Rose refers to the practical problems faced by women: “Sculpture is
an expensive practice. For work in marble or bronze the artist would
need access to workshop facilities where clay models could be cast
in plaster to produce a template for a stone or bronze sculpture”.
But she also stresses that many female sculptors were “sensibly
pragmatic in the pursuit of their careers. Few of them were in a
financial or social position to deliberately make work that might
not find a buyer or was not part of a paid commission”. They
sculpted statuettes which could be editioned, “thus generating a
reasonably reliable income with which to make more individual
pieces”. And they sometimes had “a flexible attitude towards
operating as an assistant or as a ‘professional’, and moving between
the ‘fine’ and ‘decorative’ arts as opportunities presented
themselves and as financial concerns demanded”.
It is probably true to say that, compared to women painters, little
attention has been paid to women sculptors in art-history projects.
According to Rose, there is a bias in much art-historical writing
“towards work that is seen as innovative”. Barbara Hepworth has been
extensively written about and is probably the best-known British
sculptor in Working
Against the Grain. But she is not typical of the majority of
the women that Rose focuses on. They could not usually afford to
experiment, or stray too far stylistically, and so had to “recognise
the preferences of patrons as opposed to those of art critics”.
Patrons mostly meant buyers and not subsidies from arts associations
and the like.
It was probably also a fact that many of Rose’s subjects were born,
brought up, and were trained in art techniques in a period when
Pre-Raphaelite and late-nineteenth century representational painting
and sculpture generally dominated thinking and practice. Having said
that, it seems obvious that not all women sculptors were oblivious
to influences from abroad. Some had studied in Paris and elsewhere,
and although extreme-innovations and abstraction were never likely
to seize the imagination of a wide audience, various modernist ideas
about figuration did creep in. Things
are never as clear-cut as some commentators like to suggest, and
movements towards change, and the incorporation of new ideas into
existing frameworks, are an ongoing process and not really a matter
of totally divisive breaks in continuity.
The examples of individuals who were prominent among women sculptors
are instructive to consider. Kathleen Scott is a key figure in
Rose's book, and there is little doubt that in her day she was an
active and important sculptor. She had broken away from the
“restrictions of the British art school system” and had studied at
the Académie Colorossi in Paris.
It’s said that Rodin admired her work.

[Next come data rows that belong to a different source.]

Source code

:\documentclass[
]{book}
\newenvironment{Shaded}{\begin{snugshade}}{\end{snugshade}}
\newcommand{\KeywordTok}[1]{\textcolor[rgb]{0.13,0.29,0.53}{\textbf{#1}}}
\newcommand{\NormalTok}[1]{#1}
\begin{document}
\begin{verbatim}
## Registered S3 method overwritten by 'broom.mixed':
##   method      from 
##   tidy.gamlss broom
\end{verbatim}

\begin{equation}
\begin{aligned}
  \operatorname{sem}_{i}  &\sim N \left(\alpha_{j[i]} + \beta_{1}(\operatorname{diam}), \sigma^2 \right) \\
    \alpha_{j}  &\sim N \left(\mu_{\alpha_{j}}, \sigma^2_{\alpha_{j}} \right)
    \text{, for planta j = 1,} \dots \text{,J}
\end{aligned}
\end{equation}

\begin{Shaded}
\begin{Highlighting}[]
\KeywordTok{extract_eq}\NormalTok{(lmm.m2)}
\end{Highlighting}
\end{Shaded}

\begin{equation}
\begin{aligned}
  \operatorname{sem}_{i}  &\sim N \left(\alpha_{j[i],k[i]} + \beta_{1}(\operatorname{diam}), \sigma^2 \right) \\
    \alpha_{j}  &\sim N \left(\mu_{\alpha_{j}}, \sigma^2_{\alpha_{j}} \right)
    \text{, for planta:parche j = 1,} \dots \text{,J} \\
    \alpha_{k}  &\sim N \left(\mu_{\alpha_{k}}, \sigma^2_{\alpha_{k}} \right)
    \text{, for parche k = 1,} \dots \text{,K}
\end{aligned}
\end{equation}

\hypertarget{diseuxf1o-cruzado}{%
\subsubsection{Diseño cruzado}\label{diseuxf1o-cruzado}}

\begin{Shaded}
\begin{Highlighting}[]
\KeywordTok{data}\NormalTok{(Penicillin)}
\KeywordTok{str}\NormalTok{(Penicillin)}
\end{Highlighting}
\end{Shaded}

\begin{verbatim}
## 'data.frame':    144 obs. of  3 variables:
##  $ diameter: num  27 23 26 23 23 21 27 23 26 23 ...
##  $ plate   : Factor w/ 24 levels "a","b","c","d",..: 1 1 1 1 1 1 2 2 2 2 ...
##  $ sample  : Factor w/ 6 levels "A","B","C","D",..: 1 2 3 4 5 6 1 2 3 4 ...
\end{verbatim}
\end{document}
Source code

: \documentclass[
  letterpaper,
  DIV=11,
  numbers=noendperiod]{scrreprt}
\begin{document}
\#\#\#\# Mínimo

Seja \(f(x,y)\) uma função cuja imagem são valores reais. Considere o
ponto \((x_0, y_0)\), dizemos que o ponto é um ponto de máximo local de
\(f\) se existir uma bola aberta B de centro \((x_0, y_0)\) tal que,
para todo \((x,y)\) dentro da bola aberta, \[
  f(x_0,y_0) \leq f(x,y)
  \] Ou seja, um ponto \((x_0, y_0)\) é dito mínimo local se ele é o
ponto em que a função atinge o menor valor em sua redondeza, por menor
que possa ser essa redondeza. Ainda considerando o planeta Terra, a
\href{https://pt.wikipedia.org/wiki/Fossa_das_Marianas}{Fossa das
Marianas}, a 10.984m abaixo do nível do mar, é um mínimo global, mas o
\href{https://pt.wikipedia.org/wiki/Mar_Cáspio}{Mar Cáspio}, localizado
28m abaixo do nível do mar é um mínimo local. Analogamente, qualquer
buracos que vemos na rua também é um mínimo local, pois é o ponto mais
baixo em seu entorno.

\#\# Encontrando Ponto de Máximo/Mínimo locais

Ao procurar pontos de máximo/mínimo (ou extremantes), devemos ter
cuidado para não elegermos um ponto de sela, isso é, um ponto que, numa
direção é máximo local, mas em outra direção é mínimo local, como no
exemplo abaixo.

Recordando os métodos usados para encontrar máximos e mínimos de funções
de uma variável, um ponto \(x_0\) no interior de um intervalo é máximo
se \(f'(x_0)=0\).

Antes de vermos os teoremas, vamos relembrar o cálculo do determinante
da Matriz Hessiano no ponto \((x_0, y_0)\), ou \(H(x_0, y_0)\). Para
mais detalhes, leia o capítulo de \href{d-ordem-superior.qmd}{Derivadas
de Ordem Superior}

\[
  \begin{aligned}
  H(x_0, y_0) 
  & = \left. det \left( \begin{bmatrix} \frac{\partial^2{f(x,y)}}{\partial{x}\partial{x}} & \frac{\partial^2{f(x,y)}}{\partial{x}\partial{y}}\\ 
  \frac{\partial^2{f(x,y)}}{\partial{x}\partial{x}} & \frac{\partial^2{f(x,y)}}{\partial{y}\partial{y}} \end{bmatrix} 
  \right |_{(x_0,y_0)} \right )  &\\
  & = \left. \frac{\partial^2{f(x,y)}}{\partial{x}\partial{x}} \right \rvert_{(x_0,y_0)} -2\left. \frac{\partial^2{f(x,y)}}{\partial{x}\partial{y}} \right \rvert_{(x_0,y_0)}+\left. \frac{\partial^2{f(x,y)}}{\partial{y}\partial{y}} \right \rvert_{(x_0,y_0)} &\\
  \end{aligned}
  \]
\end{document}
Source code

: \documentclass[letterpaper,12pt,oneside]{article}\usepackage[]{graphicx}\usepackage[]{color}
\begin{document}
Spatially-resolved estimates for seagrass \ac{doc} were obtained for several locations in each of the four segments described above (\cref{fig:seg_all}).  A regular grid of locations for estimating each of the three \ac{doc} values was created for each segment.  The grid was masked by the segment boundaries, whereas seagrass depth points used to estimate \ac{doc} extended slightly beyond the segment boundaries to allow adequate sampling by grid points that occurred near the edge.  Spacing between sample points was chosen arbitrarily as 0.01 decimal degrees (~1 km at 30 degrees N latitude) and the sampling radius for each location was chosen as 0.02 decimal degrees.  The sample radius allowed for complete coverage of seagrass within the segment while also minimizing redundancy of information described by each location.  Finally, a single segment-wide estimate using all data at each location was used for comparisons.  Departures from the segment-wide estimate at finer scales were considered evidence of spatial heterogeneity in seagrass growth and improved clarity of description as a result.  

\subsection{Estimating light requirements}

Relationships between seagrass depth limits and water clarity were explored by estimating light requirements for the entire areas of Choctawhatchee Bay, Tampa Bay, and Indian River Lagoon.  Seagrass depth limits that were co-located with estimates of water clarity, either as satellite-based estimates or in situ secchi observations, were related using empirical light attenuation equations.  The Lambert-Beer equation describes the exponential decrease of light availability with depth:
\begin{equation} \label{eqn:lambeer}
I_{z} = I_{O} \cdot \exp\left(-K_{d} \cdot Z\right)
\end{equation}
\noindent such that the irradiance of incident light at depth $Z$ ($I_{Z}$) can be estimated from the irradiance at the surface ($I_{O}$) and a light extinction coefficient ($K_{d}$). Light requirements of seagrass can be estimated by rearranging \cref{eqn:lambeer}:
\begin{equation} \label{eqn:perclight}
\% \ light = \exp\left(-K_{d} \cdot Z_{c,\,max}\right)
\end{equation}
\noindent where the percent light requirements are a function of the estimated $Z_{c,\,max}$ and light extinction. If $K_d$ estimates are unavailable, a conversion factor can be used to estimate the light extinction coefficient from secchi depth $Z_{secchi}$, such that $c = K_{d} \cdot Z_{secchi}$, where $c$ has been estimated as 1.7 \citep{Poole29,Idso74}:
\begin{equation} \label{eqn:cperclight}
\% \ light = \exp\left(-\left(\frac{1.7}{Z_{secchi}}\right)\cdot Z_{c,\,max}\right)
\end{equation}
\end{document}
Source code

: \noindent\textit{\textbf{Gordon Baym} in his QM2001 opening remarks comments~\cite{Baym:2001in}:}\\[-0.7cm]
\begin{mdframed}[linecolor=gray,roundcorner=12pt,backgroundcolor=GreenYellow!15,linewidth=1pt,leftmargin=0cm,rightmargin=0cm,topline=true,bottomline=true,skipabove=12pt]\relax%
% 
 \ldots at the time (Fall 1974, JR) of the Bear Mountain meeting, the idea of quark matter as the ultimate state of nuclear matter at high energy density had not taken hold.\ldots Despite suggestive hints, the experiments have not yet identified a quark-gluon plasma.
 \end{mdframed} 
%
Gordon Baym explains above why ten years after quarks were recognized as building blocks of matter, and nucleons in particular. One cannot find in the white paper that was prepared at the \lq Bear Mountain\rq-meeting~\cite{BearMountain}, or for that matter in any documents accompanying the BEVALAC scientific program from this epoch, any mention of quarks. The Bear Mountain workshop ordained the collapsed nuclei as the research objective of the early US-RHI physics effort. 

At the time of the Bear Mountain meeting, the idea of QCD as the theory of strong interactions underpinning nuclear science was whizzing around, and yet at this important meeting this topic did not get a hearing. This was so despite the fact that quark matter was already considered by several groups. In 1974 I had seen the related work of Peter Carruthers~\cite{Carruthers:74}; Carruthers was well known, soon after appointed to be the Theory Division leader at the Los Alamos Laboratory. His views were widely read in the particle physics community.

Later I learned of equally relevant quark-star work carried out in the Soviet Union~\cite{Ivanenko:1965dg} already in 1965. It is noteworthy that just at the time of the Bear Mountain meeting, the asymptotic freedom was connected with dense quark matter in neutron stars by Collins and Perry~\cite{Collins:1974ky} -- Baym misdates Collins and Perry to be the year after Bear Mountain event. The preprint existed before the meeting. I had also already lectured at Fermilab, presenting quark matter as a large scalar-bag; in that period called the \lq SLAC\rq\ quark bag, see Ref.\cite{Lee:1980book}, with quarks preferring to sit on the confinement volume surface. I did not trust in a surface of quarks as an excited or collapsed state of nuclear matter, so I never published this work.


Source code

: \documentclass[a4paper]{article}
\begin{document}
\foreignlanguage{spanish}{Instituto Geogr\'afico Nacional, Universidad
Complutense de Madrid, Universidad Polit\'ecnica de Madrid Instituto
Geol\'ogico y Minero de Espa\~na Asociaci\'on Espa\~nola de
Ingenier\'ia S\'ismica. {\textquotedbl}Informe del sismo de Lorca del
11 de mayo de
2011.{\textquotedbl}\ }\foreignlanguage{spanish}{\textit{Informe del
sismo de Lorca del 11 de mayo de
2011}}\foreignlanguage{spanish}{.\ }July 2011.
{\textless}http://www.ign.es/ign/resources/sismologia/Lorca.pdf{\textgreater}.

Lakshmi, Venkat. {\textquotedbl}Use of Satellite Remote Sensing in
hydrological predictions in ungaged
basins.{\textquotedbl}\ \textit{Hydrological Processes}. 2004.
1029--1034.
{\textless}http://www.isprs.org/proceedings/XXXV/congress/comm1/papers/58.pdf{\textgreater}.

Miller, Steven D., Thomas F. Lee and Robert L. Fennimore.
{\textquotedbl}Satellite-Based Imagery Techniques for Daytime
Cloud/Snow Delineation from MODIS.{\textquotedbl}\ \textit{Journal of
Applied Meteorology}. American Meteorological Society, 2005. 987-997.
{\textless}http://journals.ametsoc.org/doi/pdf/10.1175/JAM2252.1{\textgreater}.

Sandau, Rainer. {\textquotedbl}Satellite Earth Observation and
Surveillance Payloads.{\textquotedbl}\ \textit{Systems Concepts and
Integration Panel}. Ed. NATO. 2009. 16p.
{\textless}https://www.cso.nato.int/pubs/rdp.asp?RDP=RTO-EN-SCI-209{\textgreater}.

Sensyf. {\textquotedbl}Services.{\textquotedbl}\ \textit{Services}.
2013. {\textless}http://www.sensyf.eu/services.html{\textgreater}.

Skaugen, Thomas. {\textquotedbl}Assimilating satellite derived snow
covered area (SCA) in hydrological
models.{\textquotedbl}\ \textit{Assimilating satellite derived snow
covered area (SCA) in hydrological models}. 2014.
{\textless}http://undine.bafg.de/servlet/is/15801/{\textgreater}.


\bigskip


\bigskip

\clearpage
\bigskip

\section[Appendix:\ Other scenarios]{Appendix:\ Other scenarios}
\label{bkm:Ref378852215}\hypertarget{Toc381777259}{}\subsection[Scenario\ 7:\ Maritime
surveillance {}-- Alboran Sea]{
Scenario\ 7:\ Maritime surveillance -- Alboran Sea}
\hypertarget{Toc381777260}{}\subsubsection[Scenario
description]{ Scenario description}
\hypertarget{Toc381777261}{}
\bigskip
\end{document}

She came from a
reasonably well-to-do background and was married, until his death in
1912, to Captain Scott, famous for his doomed attempt to reach the
South Pole. She appears to have been well-established within a
social and artistic community that afforded her access to
commissions. Her skills as a sculptor are not in doubt, though as
Rose comments, quoting David Getsy, her work was noted for “its
commitment to the definitions of professional sculpture and for its
continued efforts to work within these parameters in the face of a
vibrant and burgeoning modernism”. Her “The Kingdom is Within”, is a
striking, blindfolded male nude, and is, in Rose’s opinion, “an
impressive work by any standard” and “bears comparison with the work
of Auguste Rodin”.
An important point is raised in connection with this sculpture in
that it appears to have “vanished” from its place at Hestmonceux
Castle in Sussex, though a statuette version without a blindfold is
in a museum in Northern Ireland. It’s not unlike some other works
that Rose looks at in that a record of it now exists only in a
photograph. And, as she discusses in her book, photographs of
sculptures, while useful in their way, can never be totally
satisfactory. Sculpture is three-dimensional.
A painting can be photographed in full and, while it may lose
some definition in terms of colour and tone, it does at least offer
a complete view of its subject, if not on the same scale as the
original. Not so with a sculpture, a photograph of which provides a
“partial and selective” view of the subject. It is possible that
seeing art of any kind through photography can affect the writing of
art-history.
Kathleen Scott was accorded a fair amount of media attention,
possibly because her social position (she re-married and became Lady
Hilton Young), and her activities as a sculptor, made good copy for
journalists. But it’s unfair to suggest that it was the sole reason
for her being noticed, She was talented. Still, newspapers and
magazines do like to have a peg on which to hang a story, and when
Elizabeth Muntz was featured in
The Illustrated London
News, photographs showed her dressed in a duffle-coat and
gumboots and riding a pony to a place where she was carving an
in-situ memorial to novelist Llewelyn Powys. Looking at the examples
of Munt’s work in Rose’s book, I was struck by the way she had
incorporated modernist ideas into “Arms and Baby”, “Child with a
Fawn”, and especially the 1927 “Valentine with Bird (Seagull)”.
Muntz, a Canadian by birth, had studied in Europe before arriving in
England. Rose says that her work was widely reviewed, and that she
taught at Bryanston School, but that she’s now “hardly known”.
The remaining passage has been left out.